Sebuah konflik tidak seharusnya disikapi dengan emosi. Ibarat batu yang dilempar pada batu, maka keduanya akan pecah dan sia sia. Demikian pula dalam konflik rumah tangga yang kadang kala muncul baik karena hal sepele atau masalah yang sangat serius.
Kondisi hati, fisik dan pikiran yang kadang labil sering kali membawa kita pada sebuah keadaan yang malah membuat makin rumit situasi.Emosi yang sedang tinggi, malah memicu salah pihak yang lain melakukan hal yang serupa. Sampai sampai ada yang menggambarkan, ibarat perang, harus ada pemenang dalam situasi tersebut, atau dengan kata lain salah satu pihak harus merelakan diri untuk kalah dan atau mengalah.
Masyaallah, menang atau kalah bukan inti dari babak akhir sebuah konflik atau perbedaan pendapat yang ada. Namun hal tersebut justru malah semakin menggambarkan kelemahan pengontrolan diri dari kedua belah pihak tersebut.

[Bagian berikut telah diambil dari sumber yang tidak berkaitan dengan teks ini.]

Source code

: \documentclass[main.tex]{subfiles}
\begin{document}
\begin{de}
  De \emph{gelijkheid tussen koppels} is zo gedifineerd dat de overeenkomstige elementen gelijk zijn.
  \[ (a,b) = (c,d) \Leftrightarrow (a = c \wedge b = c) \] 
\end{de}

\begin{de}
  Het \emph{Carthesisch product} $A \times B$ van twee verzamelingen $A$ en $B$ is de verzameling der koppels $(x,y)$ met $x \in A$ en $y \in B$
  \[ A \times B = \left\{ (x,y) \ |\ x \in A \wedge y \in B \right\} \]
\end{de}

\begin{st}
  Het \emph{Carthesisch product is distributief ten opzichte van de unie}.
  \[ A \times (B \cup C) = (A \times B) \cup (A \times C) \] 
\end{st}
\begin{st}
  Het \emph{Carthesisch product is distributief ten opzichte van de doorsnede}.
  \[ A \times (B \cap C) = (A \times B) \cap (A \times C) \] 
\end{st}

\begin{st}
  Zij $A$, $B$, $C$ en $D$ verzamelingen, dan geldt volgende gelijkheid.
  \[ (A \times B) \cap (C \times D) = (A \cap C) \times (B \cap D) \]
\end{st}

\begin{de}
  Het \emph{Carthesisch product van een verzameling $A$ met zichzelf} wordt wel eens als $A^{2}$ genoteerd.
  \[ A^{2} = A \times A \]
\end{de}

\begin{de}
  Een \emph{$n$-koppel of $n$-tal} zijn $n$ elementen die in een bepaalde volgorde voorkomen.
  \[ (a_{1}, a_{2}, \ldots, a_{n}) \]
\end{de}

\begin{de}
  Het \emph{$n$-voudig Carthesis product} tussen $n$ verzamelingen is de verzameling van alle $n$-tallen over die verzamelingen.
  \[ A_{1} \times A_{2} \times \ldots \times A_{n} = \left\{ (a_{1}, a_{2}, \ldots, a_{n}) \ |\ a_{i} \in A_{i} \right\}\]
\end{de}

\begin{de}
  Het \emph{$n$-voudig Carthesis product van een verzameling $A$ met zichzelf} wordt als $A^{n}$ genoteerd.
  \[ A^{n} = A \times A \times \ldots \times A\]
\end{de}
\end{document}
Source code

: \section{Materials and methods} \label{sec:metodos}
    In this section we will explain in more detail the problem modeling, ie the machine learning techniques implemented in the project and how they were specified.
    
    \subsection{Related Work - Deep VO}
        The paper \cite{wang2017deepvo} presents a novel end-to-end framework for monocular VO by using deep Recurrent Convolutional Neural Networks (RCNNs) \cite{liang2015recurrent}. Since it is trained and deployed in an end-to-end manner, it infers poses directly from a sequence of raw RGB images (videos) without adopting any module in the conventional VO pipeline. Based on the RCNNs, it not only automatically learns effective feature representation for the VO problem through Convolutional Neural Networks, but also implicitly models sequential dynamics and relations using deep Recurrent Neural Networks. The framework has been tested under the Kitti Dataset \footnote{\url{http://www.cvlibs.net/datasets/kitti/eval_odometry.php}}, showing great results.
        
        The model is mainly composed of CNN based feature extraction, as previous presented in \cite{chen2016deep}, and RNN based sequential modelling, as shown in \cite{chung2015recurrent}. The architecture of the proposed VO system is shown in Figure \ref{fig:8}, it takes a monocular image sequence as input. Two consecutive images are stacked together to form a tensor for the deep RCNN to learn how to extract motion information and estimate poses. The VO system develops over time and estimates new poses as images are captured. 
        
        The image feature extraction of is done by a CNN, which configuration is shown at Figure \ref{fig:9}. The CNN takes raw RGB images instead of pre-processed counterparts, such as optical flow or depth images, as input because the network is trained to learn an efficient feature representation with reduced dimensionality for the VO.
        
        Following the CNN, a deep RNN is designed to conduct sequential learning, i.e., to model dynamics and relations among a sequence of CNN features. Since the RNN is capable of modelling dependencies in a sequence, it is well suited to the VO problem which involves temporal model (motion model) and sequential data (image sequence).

Memang ada kalanya khilaf ikut menyertai dalam perjalanan kehidupan manusia yang tidak sempurna. Namun apakah selamanya ketidaksempurnaan itu dijadikan kambing hitam atas semua kesalahan kita, sampai kita melupakan sama sekali cara menyayangi pasangan kita, bahkan disaat kita marah? Bukankah rumah tangga memang adalah tentang proses belajar dan saling mempelajari? Kemarahan adalah sama sekali bukan cara yang elegan untuk sebuah perbaikan hubungan, malah justru akan memperparah keretakan dalam rumah tangga.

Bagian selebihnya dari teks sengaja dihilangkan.